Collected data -
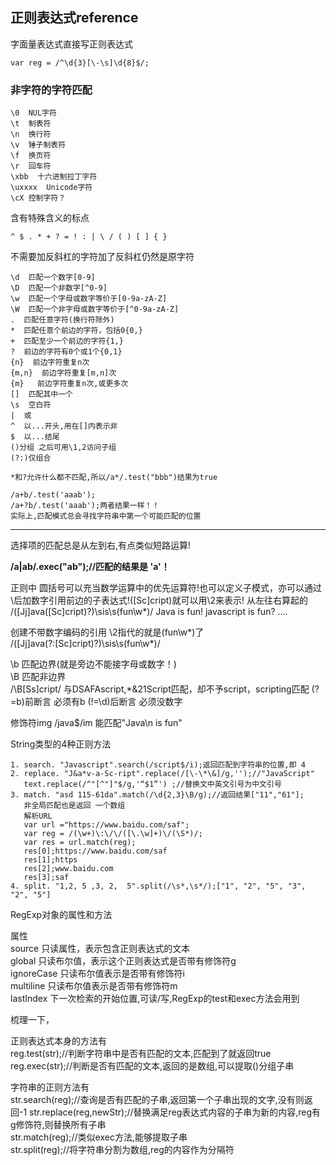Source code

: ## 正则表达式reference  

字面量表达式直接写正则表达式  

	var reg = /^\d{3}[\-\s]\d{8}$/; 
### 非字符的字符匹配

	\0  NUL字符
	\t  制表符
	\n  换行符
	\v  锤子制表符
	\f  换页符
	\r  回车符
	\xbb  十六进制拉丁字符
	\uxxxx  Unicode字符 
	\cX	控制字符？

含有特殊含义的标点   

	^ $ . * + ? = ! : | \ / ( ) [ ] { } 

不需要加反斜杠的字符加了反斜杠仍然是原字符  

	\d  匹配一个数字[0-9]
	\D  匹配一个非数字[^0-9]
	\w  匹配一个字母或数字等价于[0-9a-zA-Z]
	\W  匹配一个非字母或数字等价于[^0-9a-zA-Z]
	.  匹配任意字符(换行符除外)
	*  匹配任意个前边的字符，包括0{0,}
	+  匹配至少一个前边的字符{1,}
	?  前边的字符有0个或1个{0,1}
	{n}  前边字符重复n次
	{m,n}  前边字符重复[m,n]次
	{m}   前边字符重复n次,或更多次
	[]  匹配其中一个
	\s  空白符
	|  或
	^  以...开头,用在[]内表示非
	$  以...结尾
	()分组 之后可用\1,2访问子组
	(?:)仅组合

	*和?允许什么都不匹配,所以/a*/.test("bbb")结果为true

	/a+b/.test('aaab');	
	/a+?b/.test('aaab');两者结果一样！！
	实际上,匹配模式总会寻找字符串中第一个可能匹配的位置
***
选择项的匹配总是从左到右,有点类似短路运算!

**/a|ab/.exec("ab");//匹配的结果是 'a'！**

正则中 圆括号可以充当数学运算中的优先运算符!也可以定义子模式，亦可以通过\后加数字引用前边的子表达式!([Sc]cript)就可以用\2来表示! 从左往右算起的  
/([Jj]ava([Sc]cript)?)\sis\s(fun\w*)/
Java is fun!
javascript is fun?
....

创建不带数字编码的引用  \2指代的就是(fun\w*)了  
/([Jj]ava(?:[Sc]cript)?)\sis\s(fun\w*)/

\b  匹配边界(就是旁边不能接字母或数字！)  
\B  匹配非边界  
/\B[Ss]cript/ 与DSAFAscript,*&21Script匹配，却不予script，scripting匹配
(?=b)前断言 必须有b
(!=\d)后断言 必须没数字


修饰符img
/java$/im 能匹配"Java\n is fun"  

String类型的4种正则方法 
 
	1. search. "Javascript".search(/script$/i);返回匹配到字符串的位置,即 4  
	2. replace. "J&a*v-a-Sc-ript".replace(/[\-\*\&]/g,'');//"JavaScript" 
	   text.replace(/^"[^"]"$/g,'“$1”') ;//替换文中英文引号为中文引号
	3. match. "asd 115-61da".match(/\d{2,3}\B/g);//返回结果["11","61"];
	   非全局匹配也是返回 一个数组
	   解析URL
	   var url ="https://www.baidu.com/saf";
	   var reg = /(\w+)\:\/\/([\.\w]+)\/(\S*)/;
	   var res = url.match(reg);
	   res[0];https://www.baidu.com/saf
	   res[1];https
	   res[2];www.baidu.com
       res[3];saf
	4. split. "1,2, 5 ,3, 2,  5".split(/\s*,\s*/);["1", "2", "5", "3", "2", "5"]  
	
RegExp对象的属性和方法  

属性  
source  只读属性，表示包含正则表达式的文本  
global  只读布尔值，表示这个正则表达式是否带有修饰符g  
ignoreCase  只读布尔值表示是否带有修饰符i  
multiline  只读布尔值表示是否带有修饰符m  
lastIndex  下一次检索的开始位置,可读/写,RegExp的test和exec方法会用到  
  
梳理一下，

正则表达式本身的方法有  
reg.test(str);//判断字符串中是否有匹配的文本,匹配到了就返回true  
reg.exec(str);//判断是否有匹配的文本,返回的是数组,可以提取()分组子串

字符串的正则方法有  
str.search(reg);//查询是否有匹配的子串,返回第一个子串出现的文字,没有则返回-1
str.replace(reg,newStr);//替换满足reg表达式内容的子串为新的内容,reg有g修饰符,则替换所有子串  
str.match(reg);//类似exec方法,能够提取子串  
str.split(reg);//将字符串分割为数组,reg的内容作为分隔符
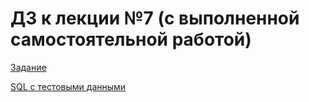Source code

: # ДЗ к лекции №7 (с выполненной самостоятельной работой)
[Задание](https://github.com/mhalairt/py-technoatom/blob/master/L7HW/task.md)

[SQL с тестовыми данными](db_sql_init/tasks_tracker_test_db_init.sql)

Instructions for the task - What the response needs is every entry, repeated exactly, and none of the pictures.

Output below -
Source code

: ## 正则表达式reference  

字面量表达式直接写正则表达式  

	var reg = /^\d{3}[\-\s]\d{8}$/; 
### 非字符的字符匹配

	\0  NUL字符
	\t  制表符
	\n  换行符
	\v  锤子制表符
	\f  换页符
	\r  回车符
	\xbb  十六进制拉丁字符
	\uxxxx  Unicode字符 
	\cX	控制字符？

含有特殊含义的标点   

	^ $ . * + ? = ! : | \ / ( ) [ ] { } 

不需要加反斜杠的字符加了反斜杠仍然是原字符  

	\d  匹配一个数字[0-9]
	\D  匹配一个非数字[^0-9]
	\w  匹配一个字母或数字等价于[0-9a-zA-Z]
	\W  匹配一个非字母或数字等价于[^0-9a-zA-Z]
	.  匹配任意字符(换行符除外)
	*  匹配任意个前边的字符，包括0{0,}
	+  匹配至少一个前边的字符{1,}
	?  前边的字符有0个或1个{0,1}
	{n}  前边字符重复n次
	{m,n}  前边字符重复[m,n]次
	{m}   前边字符重复n次,或更多次
	[]  匹配其中一个
	\s  空白符
	|  或
	^  以...开头,用在[]内表示非
	$  以...结尾
	()分组 之后可用\1,2访问子组
	(?:)仅组合

	*和?允许什么都不匹配,所以/a*/.test("bbb")结果为true

	/a+b/.test('aaab');	
	/a+?b/.test('aaab');两者结果一样！！
	实际上,匹配模式总会寻找字符串中第一个可能匹配的位置
***
选择项的匹配总是从左到右,有点类似短路运算!

**/a|ab/.exec("ab");//匹配的结果是 'a'！**

正则中 圆括号可以充当数学运算中的优先运算符!也可以定义子模式，亦可以通过\后加数字引用前边的子表达式!([Sc]cript)就可以用\2来表示! 从左往右算起的  
/([Jj]ava([Sc]cript)?)\sis\s(fun\w*)/
Java is fun!
javascript is fun?
....

创建不带数字编码的引用  \2指代的就是(fun\w*)了  
/([Jj]ava(?:[Sc]cript)?)\sis\s(fun\w*)/

\b  匹配边界(就是旁边不能接字母或数字！)  
\B  匹配非边界  
/\B[Ss]cript/ 与DSAFAscript,*&21Script匹配，却不予script，scripting匹配
(?=b)前断言 必须有b
(!=\d)后断言 必须没数字


修饰符img
/java$/im 能匹配"Java\n is fun"  

String类型的4种正则方法 
 
	1. search. "Javascript".search(/script$/i);返回匹配到字符串的位置,即 4  
	2. replace. "J&a*v-a-Sc-ript".replace(/[\-\*\&]/g,'');//"JavaScript" 
	   text.replace(/^"[^"]"$/g,'“$1”') ;//替换文中英文引号为中文引号
	3. match. "asd 115-61da".match(/\d{2,3}\B/g);//返回结果["11","61"];
	   非全局匹配也是返回 一个数组
	   解析URL
	   var url ="https://www.baidu.com/saf";
	   var reg = /(\w+)\:\/\/([\.\w]+)\/(\S*)/;
	   var res = url.match(reg);
	   res[0];https://www.baidu.com/saf
	   res[1];https
	   res[2];www.baidu.com
       res[3];saf
	4. split. "1,2, 5 ,3, 2,  5".split(/\s*,\s*/);["1", "2", "5", "3", "2", "5"]  
	
RegExp对象的属性和方法  

属性  
source  只读属性，表示包含正则表达式的文本  
global  只读布尔值，表示这个正则表达式是否带有修饰符g  
ignoreCase  只读布尔值表示是否带有修饰符i  
multiline  只读布尔值表示是否带有修饰符m  
lastIndex  下一次检索的开始位置,可读/写,RegExp的test和exec方法会用到  
  
梳理一下，

正则表达式本身的方法有  
reg.test(str);//判断字符串中是否有匹配的文本,匹配到了就返回true  
reg.exec(str);//判断是否有匹配的文本,返回的是数组,可以提取()分组子串

字符串的正则方法有  
str.search(reg);//查询是否有匹配的子串,返回第一个子串出现的文字,没有则返回-1
str.replace(reg,newStr);//替换满足reg表达式内容的子串为新的内容,reg有g修饰符,则替换所有子串  
str.match(reg);//类似exec方法,能够提取子串  
str.split(reg);//将字符串分割为数组,reg的内容作为分隔符
Source code

: # ДЗ к лекции №7 (с выполненной самостоятельной работой)
[Задание](https://github.com/mhalairt/py-technoatom/blob/master/L7HW/task.md)

[SQL с тестовыми данными](db_sql_init/tasks_tracker_test_db_init.sql)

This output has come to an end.